Estate surveyors and valuers in the country have been asked to ensure compliance with international best practices in valuation.
The Chairman, Lagos State Branch, Nigerian Institution of Estate Surveyors and Valuers (NIESV), Mr. Rogba Orimalade, stated at the Mandatory Continuous Professional Development Programme of the branch that the profession was challenged by lack of technical expertise, financial capacity and the necessary technologies needed to carry out key valuations jobs.
According to him, these issues must be tackled now that the government has made it a priority to engage indigenous surveyors to carry out valuation and management of assets.

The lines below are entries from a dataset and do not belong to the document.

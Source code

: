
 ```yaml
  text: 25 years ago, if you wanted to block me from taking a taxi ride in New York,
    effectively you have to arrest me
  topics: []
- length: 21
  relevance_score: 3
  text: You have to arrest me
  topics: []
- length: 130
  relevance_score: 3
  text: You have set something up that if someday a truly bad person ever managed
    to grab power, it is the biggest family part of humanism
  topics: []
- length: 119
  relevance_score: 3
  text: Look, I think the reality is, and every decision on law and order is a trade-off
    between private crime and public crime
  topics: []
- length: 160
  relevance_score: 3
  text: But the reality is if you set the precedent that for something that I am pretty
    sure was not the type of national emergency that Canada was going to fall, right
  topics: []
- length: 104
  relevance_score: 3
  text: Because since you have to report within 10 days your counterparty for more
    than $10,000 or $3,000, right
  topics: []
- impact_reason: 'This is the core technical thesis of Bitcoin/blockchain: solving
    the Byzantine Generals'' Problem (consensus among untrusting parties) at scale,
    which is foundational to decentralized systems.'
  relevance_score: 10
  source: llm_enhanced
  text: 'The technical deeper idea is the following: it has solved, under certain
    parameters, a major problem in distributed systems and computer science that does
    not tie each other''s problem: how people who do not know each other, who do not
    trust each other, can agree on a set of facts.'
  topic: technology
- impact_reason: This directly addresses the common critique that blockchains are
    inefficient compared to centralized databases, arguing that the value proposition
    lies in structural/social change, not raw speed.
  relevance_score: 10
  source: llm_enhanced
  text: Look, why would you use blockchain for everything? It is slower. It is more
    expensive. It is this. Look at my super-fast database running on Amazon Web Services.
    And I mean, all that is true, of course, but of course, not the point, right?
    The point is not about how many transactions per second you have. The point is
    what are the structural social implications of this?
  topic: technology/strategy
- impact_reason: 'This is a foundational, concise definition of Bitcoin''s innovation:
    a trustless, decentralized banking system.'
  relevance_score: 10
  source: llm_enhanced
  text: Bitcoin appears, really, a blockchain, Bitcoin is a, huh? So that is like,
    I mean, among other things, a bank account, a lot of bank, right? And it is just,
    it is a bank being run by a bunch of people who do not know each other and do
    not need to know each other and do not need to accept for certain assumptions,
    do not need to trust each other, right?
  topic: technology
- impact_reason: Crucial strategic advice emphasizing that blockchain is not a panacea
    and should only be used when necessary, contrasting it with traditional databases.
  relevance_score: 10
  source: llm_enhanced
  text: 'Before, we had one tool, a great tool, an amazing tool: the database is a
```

“Our foreign counterparts are now lobbying to get the jobs, so the Nigerian estate surveyor must be diligent in their duty in order to compete with them,” he stated.
The Senior Partner, J. O. Omotosho & Associates, Mr. Jimmy Omotosho, said that as estate surveyors and valuers, it had become imperative to comply with both local and international standards of practice.
He added, “With this, we will fulfil client requirements in accordance with the local Green Book, RICS Red Book and the IVS Standard, and demonstrate to our current and potential clients that our work meets the industry recognised standards of best practice and excellence.
“However, the IVSC recognises that standard-setting is a continuous process and future standards are planned in many areas, including credit and debit valuation, deferred revenue, derivatives valuation, discount rates, funding valuation adjustments, liabilities and valuation of portfolios, collections and groups of properties and assemblage value.”
The Chief Executive Officer, Nelson Thorpe Alonge, Mr. Victor Alonge, said that the only service that guaranteed estate surveyors to sit with lawyers, doctors and other professionals was valuation, adding that professionals in estate surveying and valuation should get the green book, which is the code of guidelines to the profession, when it is finally published.
“Valuation remains our core service and we must protect it. Most valuers do not even know that there is a guideline in valuation, which is why there are always errors and mistakes in their reports,” he stated.
Dr. Gabriel Babawale of the Department of Estate Management, University of Lagos, stated that the difference between professional surveyors and those in the trade or service industry was the application of standards.
“We can’t call ourselves professionals without standards. It is the application of the technical standards that distinguishes a professional and a non-professional, and the absence of standards will indicate lack of professionalism, which is why standardisation is important to an estate surveyor,” he said.
The President, NIESV, Dr. Bolarinwa Patunola-Ajayi, said the institution must engage more in capacity building to prevent clients from giving their jobs to other experts and foreigners.